S'attaquer à l'œuvre la plus populaire et rabâchée -jusqu'à saturation- de Vivaldi, il y avait de quoi être inquiet. Ou au moins suspicieux. Mais cette initiative prend tout son sens dès les premiers mouvements. Car ce n'est pas un remix modernisant branchouille inculte. Ni une chouette facétie à la De Courson tenant plus de l'exercice de style qu'autre chose, dont le O'Stravaganza (recommandé) abordait déjà Vivaldi. Non.

Ce "4 saisons" là est une œuvre à part entière, pleine d'émotion, de grâce et d'audace, que le prêtre roux n'aurait certainement pas reniée. Tantôt glassien (Summer 1), obsessionnel (Winter 1, Summer 3), lyrique (Spring 2), crépusculaire (Summer 2), mélancolique (Winter 3), Richter décompose les concertos et les traduit dans son langage. Mais il ne trahit jamais le matériau d'origine, bien au contraire ; les intentions demeurent, et l'essence est préservée, intacte : "Il cimento dell'armonia e dell'inventione" conserve tout son sens. Le compositeur allemand signe une œuvre organique, totalement cohérente, qui gagne en puissance à chaque écoute au point que cette recomposition devienne redécouverte.

Avec une prise de son fantastique, un Daniel Hope motivé, et un Konzerthaus Kammerorchester berlinois impeccable, il n'en fallait pas plus pour en faire le meilleur de la série Recomposed, de loin, et peut-être un des disques les plus intéressants de l'année. Carrément jubilatoire.

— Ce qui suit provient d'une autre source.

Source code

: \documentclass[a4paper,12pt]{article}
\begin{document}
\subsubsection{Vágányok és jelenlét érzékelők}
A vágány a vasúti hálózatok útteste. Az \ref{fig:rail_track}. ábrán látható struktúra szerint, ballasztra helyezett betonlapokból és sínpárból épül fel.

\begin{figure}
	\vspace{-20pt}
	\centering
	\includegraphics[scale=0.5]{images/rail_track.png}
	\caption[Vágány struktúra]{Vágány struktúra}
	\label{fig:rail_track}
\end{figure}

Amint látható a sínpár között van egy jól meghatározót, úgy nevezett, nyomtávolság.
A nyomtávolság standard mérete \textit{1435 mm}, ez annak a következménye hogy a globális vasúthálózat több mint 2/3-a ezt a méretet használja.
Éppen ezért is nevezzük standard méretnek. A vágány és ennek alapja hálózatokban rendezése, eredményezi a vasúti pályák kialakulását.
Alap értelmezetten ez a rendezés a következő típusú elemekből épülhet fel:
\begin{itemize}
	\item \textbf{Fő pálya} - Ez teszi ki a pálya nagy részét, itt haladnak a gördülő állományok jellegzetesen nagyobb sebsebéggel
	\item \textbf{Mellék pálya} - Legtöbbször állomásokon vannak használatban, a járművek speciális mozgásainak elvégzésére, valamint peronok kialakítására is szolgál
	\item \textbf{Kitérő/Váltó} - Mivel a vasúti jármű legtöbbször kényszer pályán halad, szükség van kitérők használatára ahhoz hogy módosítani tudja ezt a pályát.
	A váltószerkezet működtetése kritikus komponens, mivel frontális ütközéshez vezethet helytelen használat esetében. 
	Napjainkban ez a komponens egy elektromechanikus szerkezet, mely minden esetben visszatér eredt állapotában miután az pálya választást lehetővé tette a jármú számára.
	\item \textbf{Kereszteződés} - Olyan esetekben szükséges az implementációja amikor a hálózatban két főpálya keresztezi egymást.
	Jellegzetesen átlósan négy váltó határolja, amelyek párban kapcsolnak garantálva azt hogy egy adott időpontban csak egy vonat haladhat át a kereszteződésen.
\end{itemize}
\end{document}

Les compositions de Richter sont déjà bien visibles (et réutilisées, de Shutter Island à Prometheus), nul doute qu'avec cet opus, il s'installera encore plus durablement dans l'environnement des mélomanes. À l'heure où Glass crée sa dixième symphonie à Aix-en-Provence, savoir que la maîtrise de ses "héritiers" grandit un peu plus est très réconfortant.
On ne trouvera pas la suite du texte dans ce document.